Nestor Lertxundi Beñaran

Una democracia secuestrada

Pese a los discursos triunfalistas sobre la solidez democrática del Estado español, lo cierto es que su sistema electoral está diseñado para perpetuar el poder de una élite, bajo la apariencia de pluralismo. El método D'Hondt, lejos de garantizar la proporcionalidad, penaliza a los partidos más pequeños, obligándolos a alcanzar un umbral mínimo de votos que, de no lograrse, termina beneficiando a los partidos mayoritarios. Es un juego amañado desde el inicio.

A esto se suma la existencia de listas cerradas: el ciudadano vota a una marca, no a una persona, y los candidatos son impuestos por las cúpulas de los partidos, no elegidos por el pueblo. ¿Puede llamarse esto democracia?

Pero el problema va mucho más allá del sistema electoral. Su raíz está en la Constitución de 1978, redactada por siete individuos sin proceso constituyente alguno. Una carta magna impuesta, bajo la tutela de una monarquía que nunca fue elegida por el pueblo y que, por el contrario, fue reinstaurada por un régimen que nació de la violencia y del exterminio político.

No olvidemos que en 1936 y 1937, los golpistas liderados por Franco y Mola, con Alfonso XIII en el exilio como símbolo restaurador, iniciaron una campaña de exterminio contra los votantes y simpatizantes del Frente Popular. Miles de personas fueron ejecutadas sin juicio, fusiladas contra los muros de los cementerios o a pie de carretera: hombres, mujeres, niñas, maestras... Todos ellos asesinados por ejercer un derecho fundamental, el derecho del sufragio universal: votar.

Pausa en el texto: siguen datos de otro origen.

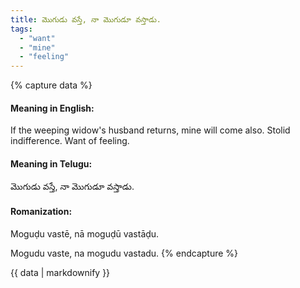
 ```yaml
---
title: మొగుడు వస్తే, నా మొగుడూ వస్తాడు.
tags:
  - "want"
  - "mine"
  - "feeling"
---
```


{% capture data %}
#### Meaning in English:
If the weeping widow's husband returns, mine will come also.
Stolid indifference. Want of feeling.

#### Meaning in Telugu:
మొగుడు వస్తే, నా మొగుడూ వస్తాడు.

#### Romanization:
Moguḍu vastē, nā moguḍū vastāḍu.

Mogudu vaste, na mogudu vastadu.
{% endcapture %}

{{ data | markdownify }}


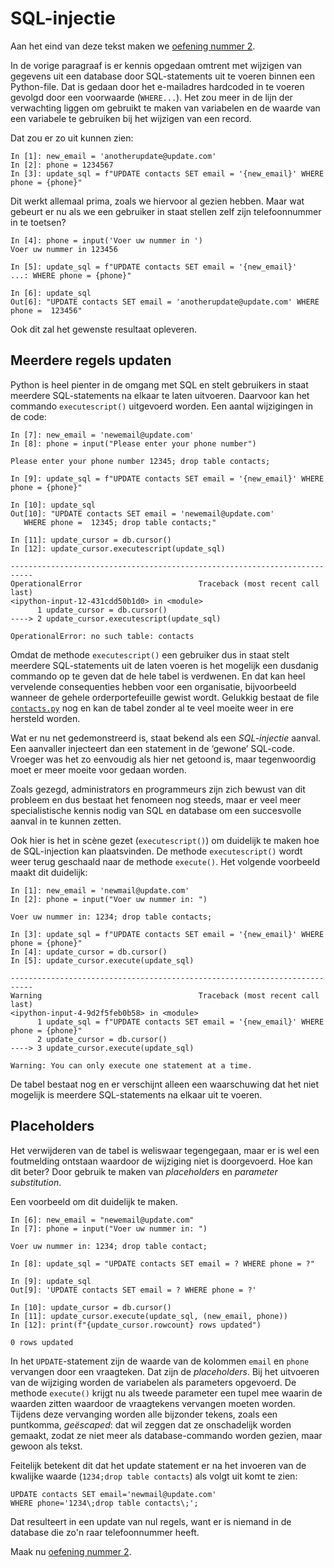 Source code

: # SQL-injectie

Aan het eind van deze tekst maken we [oefening nummer 2](oefeningen/sql-oefening2.md).

In de vorige paragraaf is er kennis opgedaan omtrent met wijzigen van gegevens uit een database door SQL-statements uit te voeren binnen een Python-file. Dat is gedaan door het e-mailadres hardcoded in te voeren gevolgd door een voorwaarde (`WHERE...`). Het zou meer in de lijn der verwachting liggen om gebruikt te maken van variabelen en de waarde van een variabele te gebruiken bij het wijzigen van een record.

Dat zou er zo uit kunnen zien:

```ipython
In [1]: new_email = 'anotherupdate@update.com'
In [2]: phone = 1234567
In [3]: update_sql = f"UPDATE contacts SET email = '{new_email}' WHERE phone = {phone}"
```

Dit werkt allemaal prima, zoals we hiervoor al gezien hebben. Maar wat gebeurt er nu als we een gebruiker in staat stellen zelf zijn telefoonnummer in te toetsen?

```ipython hl_lines="2"
In [4]: phone = input('Voer uw nummer in ')
Voer uw nummer in 123456

In [5]: update_sql = f"UPDATE contacts SET email = '{new_email}'
...: WHERE phone = {phone}"

In [6]: update_sql
Out[6]: "UPDATE contacts SET email = 'anotherupdate@update.com' WHERE phone =  123456"
```

Ook dit zal het gewenste resultaat opleveren.

## Meerdere regels updaten

Python is heel pienter in de omgang met SQL en stelt gebruikers in staat meerdere SQL-statements na elkaar te laten uitvoeren. Daarvoor kan het commando `executescript()` uitgevoerd worden. Een aantal wijzigingen in de code:

```ipython hl_lines="4 10 11"
In [7]: new_email = 'newemail@update.com'
In [8]: phone = input("Please enter your phone number")

Please enter your phone number 12345; drop table contacts;

In [9]: update_sql = f"UPDATE contacts SET email = '{new_email}' WHERE phone = {phone}"

In [10]: update_sql
Out[10]: "UPDATE contacts SET email = 'newemail@update.com'
   WHERE phone =  12345; drop table contacts;"

In [11]: update_cursor = db.cursor()
In [12]: update_cursor.executescript(update_sql)

---------------------------------------------------------------------------
OperationalError                          Traceback (most recent call last)
<ipython-input-12-431cdd50b1d0> in <module>
      1 update_cursor = db.cursor()
----> 2 update_cursor.executescript(update_sql)

OperationalError: no such table: contacts

```

Omdat de methode `executescript()` een gebruiker dus in staat stelt meerdere SQL-statements uit de laten voeren is het mogelijk een dusdanig commando op te geven dat de hele tabel is verdwenen. En dat kan heel vervelende consequenties hebben voor een organisatie, bijvoorbeeld wanneer de gehele orderportefeuille gewist wordt. Gelukkig bestaat de file [`contacts.py`](bestanden/contacts.py) nog en kan de tabel zonder al te veel moeite weer in ere hersteld worden.

Wat er nu net gedemonstreerd is, staat bekend als een *SQL-injectie* aanval. Een aanvaller injecteert dan een statement in de ‘gewone’ SQL-code. Vroeger was het zo eenvoudig als hier net getoond is, maar tegenwoordig moet er meer moeite voor gedaan worden.

Zoals gezegd, administrators en programmeurs zijn zich bewust van dit probleem en dus bestaat het fenomeen nog steeds, maar er veel meer specialistische kennis nodig van SQL en database om een succesvolle aanval in te kunnen zetten.

Ook hier is het in scène gezet (`executescript()`) om duidelijk te maken hoe de SQL-injection kan plaatsvinden. De methode `executescript()` wordt weer terug geschaald naar de methode `execute()`. Het volgende voorbeeld maakt dit duidelijk:

```ipython
In [1]: new_email = 'newmail@update.com'
In [2]: phone = input("Voer uw nummer in: ")

Voer uw nummer in: 1234; drop table contacts;

In [3]: update_sql = f"UPDATE contacts SET email = '{new_email}' WHERE phone = {phone}"
In [4]: update_cursor = db.cursor()
In [5]: update_cursor.execute(update_sql)

---------------------------------------------------------------------------
Warning                                   Traceback (most recent call last)
<ipython-input-4-9d2f5feb0b58> in <module>
      1 update_sql = f"UPDATE contacts SET email = '{new_email}' WHERE phone = {phone}"
      2 update_cursor = db.cursor()
----> 3 update_cursor.execute(update_sql)

Warning: You can only execute one statement at a time.
```

De tabel bestaat nog en er verschijnt alleen een waarschuwing dat het niet mogelijk is meerdere SQL-statements na elkaar uit te voeren.

## Placeholders

Het verwijderen van de tabel is weliswaar tegengegaan, maar er is wel een foutmelding ontstaan waardoor de wijziging niet is doorgevoerd. Hoe kan dit beter? Door gebruik te maken van *placeholders*  en *parameter substitution*.

Een voorbeeld om dit duidelijk te maken.

```ipython
In [6]: new_email = "newemail@update.com"
In [7]: phone = input("Voer uw nummer in: ")

Voer uw nummer in: 1234; drop table contact;

In [8]: update_sql = "UPDATE contacts SET email = ? WHERE phone = ?"

In [9]: update_sql
Out[9]: 'UPDATE contacts SET email = ? WHERE phone = ?'

In [10]: update_cursor = db.cursor()
In [11]: update_cursor.execute(update_sql, (new_email, phone))
In [12]: print(f"{update_cursor.rowcount} rows updated")

0 rows updated
```

In het `UPDATE`-statement zijn de waarde van de kolommen `email` en `phone` vervangen door een vraagteken. Dat zijn de *placeholders*. Bij het uitvoeren van de wijziging worden de variabelen als parameters opgevoerd. De methode `execute()` krijgt nu als tweede parameter een tupel mee waarin de waarden zitten waardoor de vraagtekens vervangen moeten worden. Tijdens deze vervanging worden alle bijzonder tekens, zoals een puntkomma, *geëscaped*: dat wil zeggen dat ze onschadelijk worden gemaakt, zodat ze niet meer als database-commando worden gezien, maar gewoon als tekst.

Feitelijk betekent dit dat het update statement er na het invoeren van de kwalijke waarde (`1234;drop table contacts`) als volgt uit komt te zien:

```text
UPDATE contacts SET email='newmail@update.com'
WHERE phone='1234\;drop table contacts\;';
```

Dat resulteert in een update van nul regels, want er is niemand in de database die zo'n raar telefoonnummer heeft.

Maak nu [oefening nummer 2](oefeningen/sql-oefening2.md).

Estos crímenes, lejos de haber sido juzgados, han sido silenciados, negados o minimizados. Ningún tribunal ha asumido la responsabilidad histórica de condenar este genocidio político. La consecuencia: un régimen del 78 que protege y perpetúa a los herederos de aquella violencia. Una monarquía impuesta que sigue siendo garante del orden post-franquista.

Los partidos que se autodenominan de izquierda o derecha operan como engranajes de esta maquinaria. Gestionan el sistema, lo maquillan, pero no lo cuestionan en su esencia. Son los pilares del continuismo. Mientras tanto, la clase trabajadora sigue manteniendo con sus impuestos a una Casa Real que vive en la opulencia, sin haber sido jamás legitimada en las urnas.

¿Hasta cuándo vamos a aceptar como «normalidad democrática» lo que es, en esencia, una prolongación del franquismo bajo nuevas formas?

España no tiene una democracia plena. Tiene una estructura de poder blindada, con apariencia democrática, pero con raíces autoritarias. Para consensuar una verdadera democracia, no basta con reformar el sistema electoral. Hay que abrir un proceso constituyente real, desde abajo y con el pueblo como protagonista. Solo así se dejará atrás definitivamente las sombras del 36.